My second complaint is how the plot revolved around the characters not knowing something I know twice, namely: what to do when your bike brakes are broken. It’s very simple: take the hit. Take it early, before your speed increases and the damage worsens. Take it, before you risk flying in front of a train. Or hitting a pedestrian. Or any number of things! Forget grace and reputation! Forget injury, it’s better to take the damage as early as possible rather than guarantee that it will be worse! Do whatever it takes to STOP! Lean to one side and fall and skid if you must, but stop! No matter what, stop!

I say this having been in more than one accident on my bike. And received mostly superficial damage.

Setting that soap box aside, there are other things for and against this movie.

It does not lose any points for any “inappropriate” content (it’s fairly family friendly).

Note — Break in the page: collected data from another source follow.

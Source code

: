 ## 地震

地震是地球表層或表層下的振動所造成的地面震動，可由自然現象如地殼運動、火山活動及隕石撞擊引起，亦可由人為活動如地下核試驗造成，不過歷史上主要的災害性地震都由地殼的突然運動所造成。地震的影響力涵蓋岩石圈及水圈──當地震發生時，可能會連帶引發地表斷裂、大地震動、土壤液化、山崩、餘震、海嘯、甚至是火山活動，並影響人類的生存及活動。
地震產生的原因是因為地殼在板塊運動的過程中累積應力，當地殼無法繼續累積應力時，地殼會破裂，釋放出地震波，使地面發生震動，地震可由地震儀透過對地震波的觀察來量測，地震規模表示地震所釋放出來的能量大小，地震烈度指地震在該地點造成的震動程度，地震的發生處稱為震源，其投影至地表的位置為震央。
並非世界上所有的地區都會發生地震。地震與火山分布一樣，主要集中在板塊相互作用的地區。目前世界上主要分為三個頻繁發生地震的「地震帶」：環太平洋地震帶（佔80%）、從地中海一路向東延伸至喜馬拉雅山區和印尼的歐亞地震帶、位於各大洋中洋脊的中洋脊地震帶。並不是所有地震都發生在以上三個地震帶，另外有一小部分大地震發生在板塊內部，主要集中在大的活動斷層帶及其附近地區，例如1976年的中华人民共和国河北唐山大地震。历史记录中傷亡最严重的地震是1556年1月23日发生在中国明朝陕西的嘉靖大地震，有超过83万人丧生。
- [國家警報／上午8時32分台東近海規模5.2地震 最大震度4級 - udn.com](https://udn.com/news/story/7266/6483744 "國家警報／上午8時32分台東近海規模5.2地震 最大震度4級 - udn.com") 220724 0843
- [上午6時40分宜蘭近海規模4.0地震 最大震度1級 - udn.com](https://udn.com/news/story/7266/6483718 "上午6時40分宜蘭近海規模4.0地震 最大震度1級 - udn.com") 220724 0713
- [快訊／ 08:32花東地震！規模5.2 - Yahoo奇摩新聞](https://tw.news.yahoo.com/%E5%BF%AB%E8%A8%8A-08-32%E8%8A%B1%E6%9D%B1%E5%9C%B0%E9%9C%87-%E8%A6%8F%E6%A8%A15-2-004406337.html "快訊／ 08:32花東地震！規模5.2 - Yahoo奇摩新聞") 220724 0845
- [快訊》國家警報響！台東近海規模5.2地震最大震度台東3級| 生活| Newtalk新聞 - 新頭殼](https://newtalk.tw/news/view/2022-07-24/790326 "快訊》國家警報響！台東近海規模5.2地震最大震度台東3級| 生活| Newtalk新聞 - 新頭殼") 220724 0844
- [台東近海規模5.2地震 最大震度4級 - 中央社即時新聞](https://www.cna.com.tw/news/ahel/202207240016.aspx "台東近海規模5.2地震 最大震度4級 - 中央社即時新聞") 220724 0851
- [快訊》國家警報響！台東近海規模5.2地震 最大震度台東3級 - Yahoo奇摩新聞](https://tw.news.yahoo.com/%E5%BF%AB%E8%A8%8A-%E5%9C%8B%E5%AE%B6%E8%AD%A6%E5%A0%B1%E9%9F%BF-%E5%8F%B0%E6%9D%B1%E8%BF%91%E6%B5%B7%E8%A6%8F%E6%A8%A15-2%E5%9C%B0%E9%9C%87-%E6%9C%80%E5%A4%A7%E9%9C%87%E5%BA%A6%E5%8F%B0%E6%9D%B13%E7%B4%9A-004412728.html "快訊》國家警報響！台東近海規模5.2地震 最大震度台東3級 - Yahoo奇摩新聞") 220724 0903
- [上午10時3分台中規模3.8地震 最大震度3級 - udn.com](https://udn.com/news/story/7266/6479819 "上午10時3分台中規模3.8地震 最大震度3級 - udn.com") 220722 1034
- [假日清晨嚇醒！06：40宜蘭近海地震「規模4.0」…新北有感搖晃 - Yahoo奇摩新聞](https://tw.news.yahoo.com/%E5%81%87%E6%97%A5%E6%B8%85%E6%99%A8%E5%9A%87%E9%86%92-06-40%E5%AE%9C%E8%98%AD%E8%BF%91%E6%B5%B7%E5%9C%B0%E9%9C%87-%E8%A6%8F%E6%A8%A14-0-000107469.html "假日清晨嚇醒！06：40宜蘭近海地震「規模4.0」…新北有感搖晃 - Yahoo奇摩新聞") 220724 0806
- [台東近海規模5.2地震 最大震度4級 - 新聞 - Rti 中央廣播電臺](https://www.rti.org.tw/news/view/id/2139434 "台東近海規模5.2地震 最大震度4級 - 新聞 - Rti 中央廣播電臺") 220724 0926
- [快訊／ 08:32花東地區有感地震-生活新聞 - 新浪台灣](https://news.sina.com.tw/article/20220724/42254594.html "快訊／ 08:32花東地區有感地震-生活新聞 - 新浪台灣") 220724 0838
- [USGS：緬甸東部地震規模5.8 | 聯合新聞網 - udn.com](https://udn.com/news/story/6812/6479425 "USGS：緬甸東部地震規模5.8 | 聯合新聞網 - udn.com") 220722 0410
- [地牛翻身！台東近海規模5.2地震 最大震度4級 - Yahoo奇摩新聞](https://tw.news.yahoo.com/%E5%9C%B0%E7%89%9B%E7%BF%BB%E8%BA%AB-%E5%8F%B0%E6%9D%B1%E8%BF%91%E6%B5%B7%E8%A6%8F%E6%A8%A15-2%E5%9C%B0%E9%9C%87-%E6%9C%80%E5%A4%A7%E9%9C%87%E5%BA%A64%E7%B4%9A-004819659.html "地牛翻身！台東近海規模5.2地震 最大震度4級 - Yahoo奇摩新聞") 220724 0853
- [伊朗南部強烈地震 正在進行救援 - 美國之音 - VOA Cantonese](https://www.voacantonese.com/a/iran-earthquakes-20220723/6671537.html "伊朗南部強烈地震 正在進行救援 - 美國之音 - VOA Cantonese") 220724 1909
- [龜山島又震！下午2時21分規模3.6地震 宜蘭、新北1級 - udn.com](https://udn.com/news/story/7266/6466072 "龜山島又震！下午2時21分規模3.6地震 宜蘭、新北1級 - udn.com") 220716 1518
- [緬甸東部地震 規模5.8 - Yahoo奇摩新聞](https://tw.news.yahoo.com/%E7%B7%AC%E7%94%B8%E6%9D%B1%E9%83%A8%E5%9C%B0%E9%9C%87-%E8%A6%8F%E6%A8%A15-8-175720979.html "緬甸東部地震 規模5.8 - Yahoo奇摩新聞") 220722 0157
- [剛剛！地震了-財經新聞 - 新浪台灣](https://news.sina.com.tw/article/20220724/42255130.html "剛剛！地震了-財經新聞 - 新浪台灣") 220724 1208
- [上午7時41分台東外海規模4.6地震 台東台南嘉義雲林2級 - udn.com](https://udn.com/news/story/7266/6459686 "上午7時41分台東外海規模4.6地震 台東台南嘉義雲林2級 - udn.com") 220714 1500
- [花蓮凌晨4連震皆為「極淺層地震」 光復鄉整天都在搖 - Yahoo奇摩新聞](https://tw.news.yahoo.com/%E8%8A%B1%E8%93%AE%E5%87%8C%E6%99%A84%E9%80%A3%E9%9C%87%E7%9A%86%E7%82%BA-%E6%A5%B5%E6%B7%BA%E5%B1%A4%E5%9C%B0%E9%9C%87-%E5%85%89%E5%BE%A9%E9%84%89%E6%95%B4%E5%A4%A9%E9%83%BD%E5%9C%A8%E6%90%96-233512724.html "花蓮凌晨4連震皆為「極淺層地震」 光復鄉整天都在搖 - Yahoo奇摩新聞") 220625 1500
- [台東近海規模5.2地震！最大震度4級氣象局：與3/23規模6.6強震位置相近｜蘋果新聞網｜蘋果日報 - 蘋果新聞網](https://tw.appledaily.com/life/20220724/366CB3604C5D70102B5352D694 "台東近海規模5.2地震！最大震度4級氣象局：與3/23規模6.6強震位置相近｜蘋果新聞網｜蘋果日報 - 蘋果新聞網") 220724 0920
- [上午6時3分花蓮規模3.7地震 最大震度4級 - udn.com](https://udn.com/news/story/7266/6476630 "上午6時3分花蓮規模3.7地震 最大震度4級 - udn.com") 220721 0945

The acting/dubbing is well-done and entertaining. The music is sometimes pleasant, sometimes far to epic and sweeping for this movie. The animation is smooth, but something about the style is, and I apologize for being vague here but I haven’t quite figured out how to verbalize this yet, visually discordant. Like they tried for something realistic, but it just enhanced what was fake. Or perhaps it’s just a moving painting? (and those were some huge tears Makoto cried)

The plot had drama, and Makoto was a particularly believable, and relatable, character. Chiaki, on the other hand, was not. I mean, first he was a normal guy, then he’s the guy Makoto is trying to avoid because he asks her out on a date, then he’s a time leaper from an depopulated future who came back in time just to see a painting, then he’s gone, then he’s back, and then he’s gone again. And his last words are “I’ll be waiting for you.” So he goes back in time to see a painting, gets distracted, falls in love, and confesses his love, and then leaves forever. Why not just stay in the populated present? I mean, if they were going to get together, it might be more ideal (and less disturbing) to do so in the present day, when she’s young and alive.

The suspense was high in certain parts, but it took us completely by surprise. Quality storytelling builds suspense, rather than hitting you on the head with it like a hammer.

Finally, there’s the theme. The message. The point.

…which I’m still trying to work out.

It’s obviously not true love. It’s not taking responsibility, because they never really do that. The characters don’t really grow at all, not even Makoto, so there’s no real guide as to what the message is. She doesn’t make sacrifices, she makes mistakes, and she doesn’t really learn much from them. All she really does, I suppose, is decide to stop drifting. That can be a worthy decision, but we never see what happens because of it.

All in all, despite everything this movie had in its favor, it felt rather lackluster to me.

Enjoyable, particularly among friends, and I don’t have anything really against it, but not thrilling.